## [Entries supplied]
- Opening Delimiter -

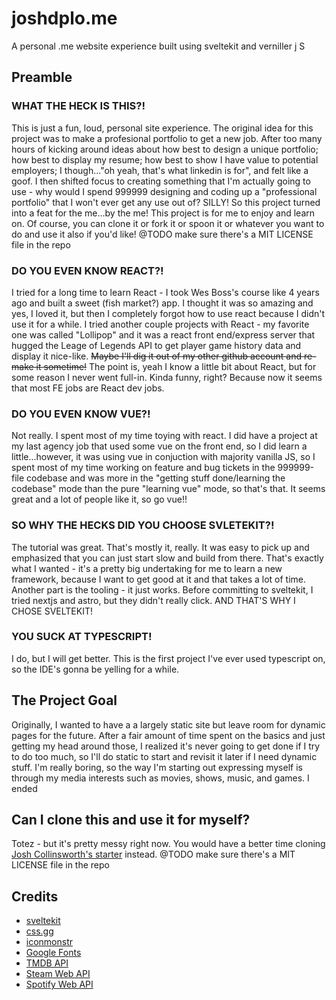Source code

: # joshdplo.me
A personal .me website experience built using sveltekit and verniller j S

## Preamble

### WHAT THE HECK IS THIS?!
This is just a fun, loud, personal site experience. The original idea for this project was to make a profesional portfolio to get a new job. After too many hours of kicking around ideas about how best to design a unique portfolio; how best to display my resume; how best to show I have value to potential employers; I though..."oh yeah, that's what linkedin is for", and felt like a goof. I then shifted focus to creating something that I'm actually going to use - why would I spend 999999 designing and coding up a "professional portfolio" that I won't ever get any use out of? SILLY! So this project turned into a feat for the me...by the me! This project is for me to enjoy and learn on. Of course, you can clone it or fork it or spoon it or whatever you want to do and use it also if you'd like! @TODO make sure there's a MIT LICENSE file in the repo

### DO YOU EVEN KNOW REACT?!
I tried for a long time to learn React - I took Wes Boss's course like 4 years ago and built a sweet (fish market?) app. I thought it was so amazing and yes, I loved it, but then I completely forgot how to use react because I didn't use it for a while. I tried another couple projects with React - my favorite one was called "Lollipop" and it was a react front end/express server that hugged the Leage of Legends API to get player game history data and display it nice-like. ~~Maybe I'll dig it out of my other github account and re-make it sometime!~~ The point is, yeah I know a little bit about React, but for some reason I never went full-in. Kinda funny, right? Because now it seems that most FE jobs are React dev jobs.

### DO YOU EVEN KNOW VUE?!
Not really. I spent most of my time toying with react. I did have a project at my last agency job that used some vue on the front end, so I did learn a little...however, it was using vue in conjuction with majority vanilla JS, so I spent most of my time working on feature and bug tickets in the 999999-file codebase and was more in the "getting stuff done/learning the codebase" mode than the pure "learning vue" mode, so that's that. It seems great and a lot of people like it, so go vue!!

### SO WHY THE HECKS DID YOU CHOOSE SVLETEKIT?!
The tutorial was great. That's mostly it, really. It was easy to pick up and emphasized that you can just start slow and build from there. That's exactly what I wanted - it's a pretty big undertaking for me to learn a new framework, because I want to get good at it and that takes a lot of time. Another part is the tooling - it just works. Before committing to sveltekit, I tried nextjs and astro, but they didn't really click. AND THAT'S WHY I CHOSE SVELTEKIT!

### YOU SUCK AT TYPESCRIPT!
I do, but I will get better. This is the first project I've ever used typescript on, so the IDE's gonna be yelling for a while.

## The Project Goal
Originally, I wanted to have a a largely static site but leave room for dynamic pages for the future. After a fair amount of time spent on the basics and just getting my head around those, I realized it's never going to get done if I try to do too much, so I'll do static to start and revisit it later if I need dynamic stuff. I'm really boring, so the way I'm starting out expressing myself is through my media interests such as movies, shows, music, and games. I ended

## Can I clone this and use it for myself?
Totez - but it's pretty messy right now. You would have a better time cloning [Josh Collinsworth's starter](https://github.com/josh-collinsworth/sveltekit-blog-starter) instead. @TODO make sure there's a MIT LICENSE file in the repo

## Credits
- [sveltekit](https://svelte.dev/docs/kit/introduction)
- [css.gg](https://css.gg/)
- [iconmonstr](https://iconmonstr.com/)
- [Google Fonts](https://fonts.google.com/)
- [TMDB API](https://developer.themoviedb.org/reference/intro/getting-started)
- [Steam Web API](https://steamcommunity.com/dev)
- [Spotify Web API](https://developer.spotify.com/documentation/web-api)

- Closing Delimiter -

## [Assignment]
Would you retype exactly the lines above, from the line with "## Preamble" to the line with "### DO YOU EVEN KNOW REACT?!", with both end lines kept and nothing more?

## [Response for this exercise]
## Preamble

### WHAT THE HECK IS THIS?!
This is just a fun, loud, personal site experience. The original idea for this project was to make a profesional portfolio to get a new job. After too many hours of kicking around ideas about how best to design a unique portfolio; how best to display my resume; how best to show I have value to potential employers; I though..."oh yeah, that's what linkedin is for", and felt like a goof. I then shifted focus to creating something that I'm actually going to use - why would I spend 999999 designing and coding up a "professional portfolio" that I won't ever get any use out of? SILLY! So this project turned into a feat for the me...by the me! This project is for me to enjoy and learn on. Of course, you can clone it or fork it or spoon it or whatever you want to do and use it also if you'd like! @TODO make sure there's a MIT LICENSE file in the repo

### DO YOU EVEN KNOW REACT?!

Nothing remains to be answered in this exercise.